La fotografia di una situazione economica che continua a vedere il ristagno dei consumi e una disoccupazione reale maggiore di quella generalmente stimata – perché si aggiungono i cassintegrati, i disoccupati, coloro che non cercano lavoro perché disperano di trovarne uno – è restituita dall’intervento del Governatore della Banca d’Italia Mario Draghi alla Giornata mondiale del risparmio 2010 che si è celebrata oggi. Ieri in vista della Giornata c’è stata la presentazione dell’indagine Acri/Ipsos su Risparmio e Italiani: un quarto delle famiglie sono costrette a fare debiti o a intaccare i risparmi passati per tirare avanti. Oggi la celebrazione della Giornata mondiale, nella quale Draghi ha sottolineato che "la ripresa dell’economia è forte nei paesi emergenti, debole negli Stati Uniti, diseguale nell’area dell’euro".

La recessione ha investito l’economia italiana riportandola nel 2009 ai livelli di nove anni fa.

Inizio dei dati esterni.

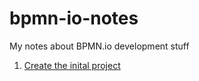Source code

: # bpmn-io-notes
My notes about BPMN.io development stuff

1. [Create the inital project](01-general-docs/01-init-project.md)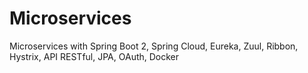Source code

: # Microservices 
Microservices with Spring Boot 2, Spring Cloud, Eureka, Zuul, Ribbon, Hystrix, API RESTful, JPA, OAuth, Docker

Le prospettive di crescita del Prodotto interno lordo si attestano intorno all’1 per cento. "Oggi i consumi ristagnano – ha detto Draghi nel suo intervento – perché i redditi reali delle famiglie non progrediscono e vi è una diffusa incertezza sul futuro. La condizione del mercato del lavoro è il tema centrale". Ebbene, proprio la situazione del lavoro evidenzia il perdurare della crisi: fra il secondo semestre 2008 e il quarto del 2009, ha detto il Governatore, il numero di occupati in Italia si è ridotto di 560 mila persone, con solo una debole ripresa (più 40 mila) nel primo semestre dell’anno.

Draghi parla di "tasso di sottoutilizzo" per indicare tutta l’area della disoccupazione e sottoccupazione: un tasso che in Italia ammonta all’11%. Spiega il Governatore: "Il tasso di disoccupazione ha raggiunto l’8,5 per cento delle forze di lavoro, fra le quali sono inclusi anche i lavoratori in nero. Per valutare più compiutamente la situazione del mercato del lavoro numerosi organismi statistici, nazionali e internazionali, utilizzano anche altre misure di sottoutilizzo della forza lavoro. Vengono conteggiati, assieme ai disoccupati, i lavoratori assistiti da strumenti quali la CIG, quelli che sarebbero disponibili a lavorare ma non cercano più attivamente un impiego perché disperano di trovarne uno, quelli forzosamente occupati a tempo parziale, pur desiderando un lavoro a tempo pieno. Limitandosi alle prime due fasce, si calcola per l’Italia un tasso di sottoutilizzo superiore all’11 per cento delle persone potenzialmente occupabili, come in Francia, più che nel Regno Unito e in Germania".